● Task requirements
The records are to be reproduced verbatim.

Items from a data source:

*** Begin section ***

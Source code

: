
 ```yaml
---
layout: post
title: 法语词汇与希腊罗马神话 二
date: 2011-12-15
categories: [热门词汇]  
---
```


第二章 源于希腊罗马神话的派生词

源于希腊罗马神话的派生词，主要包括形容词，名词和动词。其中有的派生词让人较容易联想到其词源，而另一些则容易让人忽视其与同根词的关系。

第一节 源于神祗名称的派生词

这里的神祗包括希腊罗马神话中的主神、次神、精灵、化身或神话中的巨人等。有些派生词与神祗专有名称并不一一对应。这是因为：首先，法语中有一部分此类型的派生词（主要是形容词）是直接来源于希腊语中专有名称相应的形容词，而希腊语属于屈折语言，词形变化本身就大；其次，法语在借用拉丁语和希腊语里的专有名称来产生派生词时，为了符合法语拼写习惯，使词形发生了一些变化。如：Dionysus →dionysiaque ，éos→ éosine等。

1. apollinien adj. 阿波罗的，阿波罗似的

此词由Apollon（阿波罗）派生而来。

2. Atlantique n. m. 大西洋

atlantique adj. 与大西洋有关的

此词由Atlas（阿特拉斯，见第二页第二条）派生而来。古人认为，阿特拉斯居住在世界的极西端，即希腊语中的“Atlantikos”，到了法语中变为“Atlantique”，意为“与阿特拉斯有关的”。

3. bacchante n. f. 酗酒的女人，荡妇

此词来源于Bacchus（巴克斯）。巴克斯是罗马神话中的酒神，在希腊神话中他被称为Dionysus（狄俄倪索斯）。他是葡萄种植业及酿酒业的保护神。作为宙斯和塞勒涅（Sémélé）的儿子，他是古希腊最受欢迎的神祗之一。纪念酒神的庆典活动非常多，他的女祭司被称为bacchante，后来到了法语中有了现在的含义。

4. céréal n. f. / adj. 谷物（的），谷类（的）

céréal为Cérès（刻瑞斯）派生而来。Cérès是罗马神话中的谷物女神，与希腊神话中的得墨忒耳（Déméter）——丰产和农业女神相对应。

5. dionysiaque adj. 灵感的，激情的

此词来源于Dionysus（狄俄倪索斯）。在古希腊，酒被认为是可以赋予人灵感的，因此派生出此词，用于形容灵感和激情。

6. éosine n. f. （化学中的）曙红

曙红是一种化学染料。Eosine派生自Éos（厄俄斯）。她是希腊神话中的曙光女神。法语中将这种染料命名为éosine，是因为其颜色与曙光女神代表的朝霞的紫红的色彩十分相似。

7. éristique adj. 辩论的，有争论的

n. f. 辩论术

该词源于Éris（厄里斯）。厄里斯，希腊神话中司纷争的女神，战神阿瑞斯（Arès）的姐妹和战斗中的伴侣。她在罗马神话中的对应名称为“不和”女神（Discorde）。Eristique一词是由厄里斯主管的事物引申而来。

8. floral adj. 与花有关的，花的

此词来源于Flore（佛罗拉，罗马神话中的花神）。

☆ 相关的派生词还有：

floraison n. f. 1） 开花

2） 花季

*** End section ***

● Reply to the task
Source code

:
 ```yaml
---
layout: post
title: 法语词汇与希腊罗马神话 二
date: 2011-12-15
categories: [热门词汇]  
---
```


第二章 源于希腊罗马神话的派生词

源于希腊罗马神话的派生词，主要包括形容词，名词和动词。其中有的派生词让人较容易联想到其词源，而另一些则容易让人忽视其与同根词的关系。

第一节 源于神祗名称的派生词

这里的神祗包括希腊罗马神话中的主神、次神、精灵、化身或神话中的巨人等。有些派生词与神祗专有名称并不一一对应。这是因为：首先，法语中有一部分此类型的派生词（主要是形容词）是直接来源于希腊语中专有名称相应的形容词，而希腊语属于屈折语言，词形变化本身就大；其次，法语在借用拉丁语和希腊语里的专有名称来产生派生词时，为了符合法语拼写习惯，使词形发生了一些变化。如：Dionysus →dionysiaque ，éos→ éosine等。

1. apollinien adj. 阿波罗的，阿波罗似的

此词由Apollon（阿波罗）派生而来。

2. Atlantique n. m. 大西洋

atlantique adj. 与大西洋有关的

此词由Atlas（阿特拉斯，见第二页第二条）派生而来。古人认为，阿特拉斯居住在世界的极西端，即希腊语中的“Atlantikos”，到了法语中变为“Atlantique”，意为“与阿特拉斯有关的”。

3. bacchante n. f. 酗酒的女人，荡妇

此词来源于Bacchus（巴克斯）。巴克斯是罗马神话中的酒神，在希腊神话中他被称为Dionysus（狄俄倪索斯）。他是葡萄种植业及酿酒业的保护神。作为宙斯和塞勒涅（Sémélé）的儿子，他是古希腊最受欢迎的神祗之一。纪念酒神的庆典活动非常多，他的女祭司被称为bacchante，后来到了法语中有了现在的含义。

4. céréal n. f. / adj. 谷物（的），谷类（的）

céréal为Cérès（刻瑞斯）派生而来。Cérès是罗马神话中的谷物女神，与希腊神话中的得墨忒耳（Déméter）——丰产和农业女神相对应。

5. dionysiaque adj. 灵感的，激情的

此词来源于Dionysus（狄俄倪索斯）。在古希腊，酒被认为是可以赋予人灵感的，因此派生出此词，用于形容灵感和激情。

6. éosine n. f. （化学中的）曙红

曙红是一种化学染料。Eosine派生自Éos（厄俄斯）。她是希腊神话中的曙光女神。法语中将这种染料命名为éosine，是因为其颜色与曙光女神代表的朝霞的紫红的色彩十分相似。

7. éristique adj. 辩论的，有争论的

n. f. 辩论术

该词源于Éris（厄里斯）。厄里斯，希腊神话中司纷争的女神，战神阿瑞斯（Arès）的姐妹和战斗中的伴侣。她在罗马神话中的对应名称为“不和”女神（Discorde）。Eristique一词是由厄里斯主管的事物引申而来。

8. floral adj. 与花有关的，花的

此词来源于Flore（佛罗拉，罗马神话中的花神）。

☆ 相关的派生词还有：

floraison n. f. 1） 开花

2） 花季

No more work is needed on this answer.